The elected officials applauded the collaboration of the “new board” that led to the upswing in education funding. 

The unity of the board was celebrated late last year just as two new elected members were sworn into office. In the same Dec. 7, 2020 meeting, the county approved $750 holiday bonuses for all 3,400 school district employees as a reward for working through the pandemic. The board of education matched the bonuses the next day.

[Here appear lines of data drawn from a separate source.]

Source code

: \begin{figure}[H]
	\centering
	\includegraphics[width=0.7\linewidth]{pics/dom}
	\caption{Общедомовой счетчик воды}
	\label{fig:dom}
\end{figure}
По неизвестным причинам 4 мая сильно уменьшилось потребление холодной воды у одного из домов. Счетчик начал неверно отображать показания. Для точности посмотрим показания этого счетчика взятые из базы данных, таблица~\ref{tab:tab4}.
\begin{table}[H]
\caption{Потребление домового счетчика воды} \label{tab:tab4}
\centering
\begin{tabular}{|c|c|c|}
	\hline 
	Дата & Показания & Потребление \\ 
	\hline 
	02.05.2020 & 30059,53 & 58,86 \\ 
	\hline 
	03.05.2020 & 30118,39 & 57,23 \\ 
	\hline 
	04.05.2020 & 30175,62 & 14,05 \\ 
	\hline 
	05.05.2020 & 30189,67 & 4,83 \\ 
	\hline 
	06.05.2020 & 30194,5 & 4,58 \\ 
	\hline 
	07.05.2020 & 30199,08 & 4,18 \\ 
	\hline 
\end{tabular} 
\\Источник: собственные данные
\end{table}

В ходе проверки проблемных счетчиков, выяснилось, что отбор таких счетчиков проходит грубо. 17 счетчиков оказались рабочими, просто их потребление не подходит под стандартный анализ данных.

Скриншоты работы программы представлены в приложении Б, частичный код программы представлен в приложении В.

“A lot of boards of education across our state will tell you the hardest job they have is saying, ‘Please, please, please,’” vice chair Nelson Beaulieu said. “For the last six months, I’ve had the privilege of saying, ‘Thank you, thank you, thank you’ . . . I’m going to make sure that every citizen in New Hanover County knows that you are dedicated to our school system. You are the best friends that our students and teachers have.”

Overall, North Carolina ranks 33rd in teacher pay in the nation, according to the National Education Association. It dropped down the ranking recently after teachers did not receive raises in the N.C. General Assembly for a second year in a row.

Members of the public have the opportunity to speak on the recommended budget during a hearing 4 p.m. Monday, June 7, at the NHC Board of Commissioners meeting, held in the Assembly Room of the New Hanover County Courthouse on North Third Street.

This article has been updated to include statistics on local salary supplements from North Carolina Public Schools.